A guest on a C-SPAN call-in program was discussing his latest book. A woman on the telephone said that, though she had tuned in late, what the writer was saying sounded "racist" to her. Was the topic affirmative action? Racial profiling? School vouchers? No, the topic was more contentious, more politically flammable than those: immigration, particularly illegal immigration.

The C-SPAN guest who so casually was charged with racism was Victor Davis Hanson, a classicist, military historian and astute and frequent commentator on the American scene. His new book, Mexifornia: A State of Becoming, bluntly addresses the turbulent transformation of which illegal aliens are the agents; "undocumented immigrants" is the deflecting euphemism that the media use for this.
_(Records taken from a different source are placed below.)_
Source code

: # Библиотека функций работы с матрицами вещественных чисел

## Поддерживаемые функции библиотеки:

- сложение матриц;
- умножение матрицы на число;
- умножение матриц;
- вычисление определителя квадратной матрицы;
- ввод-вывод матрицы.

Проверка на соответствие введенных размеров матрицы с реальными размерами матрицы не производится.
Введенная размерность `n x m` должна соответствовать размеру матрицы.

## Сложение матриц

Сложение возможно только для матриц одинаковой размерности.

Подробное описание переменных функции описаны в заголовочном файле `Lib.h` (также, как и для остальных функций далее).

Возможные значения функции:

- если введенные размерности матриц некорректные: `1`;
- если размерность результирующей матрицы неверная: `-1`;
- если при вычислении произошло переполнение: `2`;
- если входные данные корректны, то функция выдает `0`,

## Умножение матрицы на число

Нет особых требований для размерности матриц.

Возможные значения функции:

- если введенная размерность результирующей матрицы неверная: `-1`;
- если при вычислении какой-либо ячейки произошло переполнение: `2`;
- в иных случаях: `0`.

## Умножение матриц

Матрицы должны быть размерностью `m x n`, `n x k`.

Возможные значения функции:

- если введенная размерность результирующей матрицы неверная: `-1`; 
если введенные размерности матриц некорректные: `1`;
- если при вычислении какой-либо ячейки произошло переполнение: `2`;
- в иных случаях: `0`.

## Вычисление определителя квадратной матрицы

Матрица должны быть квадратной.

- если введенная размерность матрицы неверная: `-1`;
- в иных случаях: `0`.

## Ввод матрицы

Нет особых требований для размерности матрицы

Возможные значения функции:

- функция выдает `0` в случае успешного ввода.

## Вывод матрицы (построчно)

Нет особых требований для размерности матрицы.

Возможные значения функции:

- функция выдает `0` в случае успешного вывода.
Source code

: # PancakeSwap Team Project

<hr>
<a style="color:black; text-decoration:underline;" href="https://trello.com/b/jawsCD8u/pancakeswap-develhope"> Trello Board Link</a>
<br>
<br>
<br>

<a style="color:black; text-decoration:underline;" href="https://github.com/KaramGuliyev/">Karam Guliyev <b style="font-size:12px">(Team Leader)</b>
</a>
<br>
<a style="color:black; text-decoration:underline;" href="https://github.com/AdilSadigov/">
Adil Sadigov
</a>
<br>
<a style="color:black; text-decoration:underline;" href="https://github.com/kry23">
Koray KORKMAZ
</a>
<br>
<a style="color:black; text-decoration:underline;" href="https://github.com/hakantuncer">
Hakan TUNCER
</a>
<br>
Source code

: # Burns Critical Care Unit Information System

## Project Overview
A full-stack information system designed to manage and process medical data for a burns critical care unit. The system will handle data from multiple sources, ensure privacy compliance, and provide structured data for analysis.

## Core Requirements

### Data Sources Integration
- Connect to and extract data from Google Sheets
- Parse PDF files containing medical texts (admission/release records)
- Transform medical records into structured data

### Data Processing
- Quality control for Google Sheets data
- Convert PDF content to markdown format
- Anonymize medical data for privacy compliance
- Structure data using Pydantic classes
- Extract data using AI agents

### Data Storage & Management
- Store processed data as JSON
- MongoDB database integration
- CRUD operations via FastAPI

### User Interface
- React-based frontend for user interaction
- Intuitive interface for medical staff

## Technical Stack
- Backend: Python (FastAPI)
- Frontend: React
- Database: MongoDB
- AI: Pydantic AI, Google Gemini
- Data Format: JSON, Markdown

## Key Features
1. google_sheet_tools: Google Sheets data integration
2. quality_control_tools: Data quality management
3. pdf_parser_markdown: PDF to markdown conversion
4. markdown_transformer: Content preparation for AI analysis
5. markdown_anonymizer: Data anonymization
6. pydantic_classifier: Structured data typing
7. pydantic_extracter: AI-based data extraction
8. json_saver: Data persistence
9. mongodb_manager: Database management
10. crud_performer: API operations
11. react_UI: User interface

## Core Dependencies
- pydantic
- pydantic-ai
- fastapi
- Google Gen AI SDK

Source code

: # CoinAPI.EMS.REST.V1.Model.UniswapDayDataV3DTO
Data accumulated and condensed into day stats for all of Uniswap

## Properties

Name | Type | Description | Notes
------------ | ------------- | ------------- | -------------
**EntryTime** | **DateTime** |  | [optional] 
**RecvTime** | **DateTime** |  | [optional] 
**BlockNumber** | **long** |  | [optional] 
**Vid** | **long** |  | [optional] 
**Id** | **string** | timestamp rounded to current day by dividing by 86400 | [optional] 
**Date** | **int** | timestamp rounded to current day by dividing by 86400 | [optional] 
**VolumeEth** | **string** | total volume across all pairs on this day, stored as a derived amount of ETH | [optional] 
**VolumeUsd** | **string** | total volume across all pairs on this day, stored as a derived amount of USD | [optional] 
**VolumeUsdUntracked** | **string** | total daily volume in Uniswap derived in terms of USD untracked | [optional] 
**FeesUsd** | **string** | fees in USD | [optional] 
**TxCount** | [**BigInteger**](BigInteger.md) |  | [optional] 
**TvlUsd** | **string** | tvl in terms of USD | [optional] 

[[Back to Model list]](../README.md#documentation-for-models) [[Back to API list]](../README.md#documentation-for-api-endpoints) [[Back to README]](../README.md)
The illegals could not be the agents of so disruptive a social shaking, of course, were it not for the liberal horror of asserting traditional principles of citizenship, civic order and ideals.

Hanson, a fifth-generation Californian who still operates the family fruit farm in Central California, has said that he was reluctant to write the book, knowing he'd be hammered from both left and right. "It's a no-win situation," he told the Washington Times. "I'm not bashing immigrants, but the taxpayers of California cannot continue to fund entitlements at the present level because the state is broke."

The tidal flow of illegal immigration is not restricted to California. No one knows with any confidence how many illegals there are in the United States; guesstimates range from 7 million to 12 million. Because California is so economically, politically and culturally influential, however, and with the gubernatorial recall election rattling messily the length and breadth of the Golden State, the matter is vividly illuminated. In 1994, 59 percent of California voters approved a ballot initiative that limited social-welfare benefits for illegals but has roiled politics there ever since. And Democratic Gov. Gray

Davis, desperate to keep getting his mail at the Statehouse in Sacramento, has decided he now favors legislation he earlier vetoed to permit those illegally in California to obtain driver's licenses.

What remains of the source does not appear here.